#### Work task:
What you write should be an exact copy of the material, from its first line through the line containing "генерировать набор характеристик.".

■ ■ ■ ■ ■

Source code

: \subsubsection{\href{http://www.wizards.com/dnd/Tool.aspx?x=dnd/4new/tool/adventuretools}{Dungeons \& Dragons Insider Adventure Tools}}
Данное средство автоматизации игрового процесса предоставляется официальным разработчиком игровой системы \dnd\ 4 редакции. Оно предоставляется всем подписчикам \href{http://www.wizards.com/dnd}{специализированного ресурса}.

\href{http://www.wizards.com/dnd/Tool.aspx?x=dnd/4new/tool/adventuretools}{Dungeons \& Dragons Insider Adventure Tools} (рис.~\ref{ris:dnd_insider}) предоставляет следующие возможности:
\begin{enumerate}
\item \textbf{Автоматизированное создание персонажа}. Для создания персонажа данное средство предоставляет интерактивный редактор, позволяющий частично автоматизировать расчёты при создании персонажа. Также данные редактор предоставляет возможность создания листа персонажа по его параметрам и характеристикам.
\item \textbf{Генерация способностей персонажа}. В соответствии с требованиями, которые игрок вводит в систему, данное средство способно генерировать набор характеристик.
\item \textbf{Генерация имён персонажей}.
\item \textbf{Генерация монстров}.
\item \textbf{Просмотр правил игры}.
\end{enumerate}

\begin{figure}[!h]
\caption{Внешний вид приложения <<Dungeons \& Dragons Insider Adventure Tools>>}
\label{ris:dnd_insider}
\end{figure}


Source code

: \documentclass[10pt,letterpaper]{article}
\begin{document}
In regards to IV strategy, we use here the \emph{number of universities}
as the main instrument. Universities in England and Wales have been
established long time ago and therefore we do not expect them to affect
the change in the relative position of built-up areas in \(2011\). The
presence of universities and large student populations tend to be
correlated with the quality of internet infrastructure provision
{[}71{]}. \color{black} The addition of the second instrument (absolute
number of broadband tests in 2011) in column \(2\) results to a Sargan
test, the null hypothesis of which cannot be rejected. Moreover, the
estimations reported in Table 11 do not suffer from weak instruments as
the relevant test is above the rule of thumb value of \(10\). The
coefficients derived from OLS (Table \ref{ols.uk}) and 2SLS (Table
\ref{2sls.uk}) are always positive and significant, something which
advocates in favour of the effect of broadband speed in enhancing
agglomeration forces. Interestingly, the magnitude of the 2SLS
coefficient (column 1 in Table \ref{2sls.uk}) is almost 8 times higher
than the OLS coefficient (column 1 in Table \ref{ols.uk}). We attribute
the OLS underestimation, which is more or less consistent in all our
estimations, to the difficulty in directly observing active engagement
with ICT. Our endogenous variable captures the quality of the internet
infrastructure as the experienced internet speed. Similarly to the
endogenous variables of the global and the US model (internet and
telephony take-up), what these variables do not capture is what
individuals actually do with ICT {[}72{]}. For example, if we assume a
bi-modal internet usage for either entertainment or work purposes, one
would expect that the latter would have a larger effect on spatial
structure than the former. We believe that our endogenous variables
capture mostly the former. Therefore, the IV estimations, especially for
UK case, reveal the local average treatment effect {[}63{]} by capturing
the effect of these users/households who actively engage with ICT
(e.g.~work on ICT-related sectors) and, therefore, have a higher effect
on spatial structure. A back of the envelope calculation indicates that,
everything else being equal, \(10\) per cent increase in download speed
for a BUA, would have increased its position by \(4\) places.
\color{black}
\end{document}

■ ■ ■ ■ ■

#### Output for this exercise:
Source code

: \subsubsection{\href{http://www.wizards.com/dnd/Tool.aspx?x=dnd/4new/tool/adventuretools}{Dungeons \& Dragons Insider Adventure Tools}}
Данное средство автоматизации игрового процесса предоставляется официальным разработчиком игровой системы \dnd\ 4 редакции. Оно предоставляется всем подписчикам \href{http://www.wizards.com/dnd}{специализированного ресурса}.

\href{http://www.wizards.com/dnd/Tool.aspx?x=dnd/4new/tool/adventuretools}{Dungeons \& Dragons Insider Adventure Tools} (рис.~\ref{ris:dnd_insider}) предоставляет следующие возможности:
\begin{enumerate}
\item \textbf{Автоматизированное создание персонажа}. Для создания персонажа данное средство предоставляет интерактивный редактор, позволяющий частично автоматизировать расчёты при создании персонажа. Также данные редактор предоставляет возможность создания листа персонажа по его параметрам и характеристикам.
\item \textbf{Генерация способностей персонажа}. В соответствии с требованиями, которые игрок вводит в систему, данное средство способно генерировать набор характеристик.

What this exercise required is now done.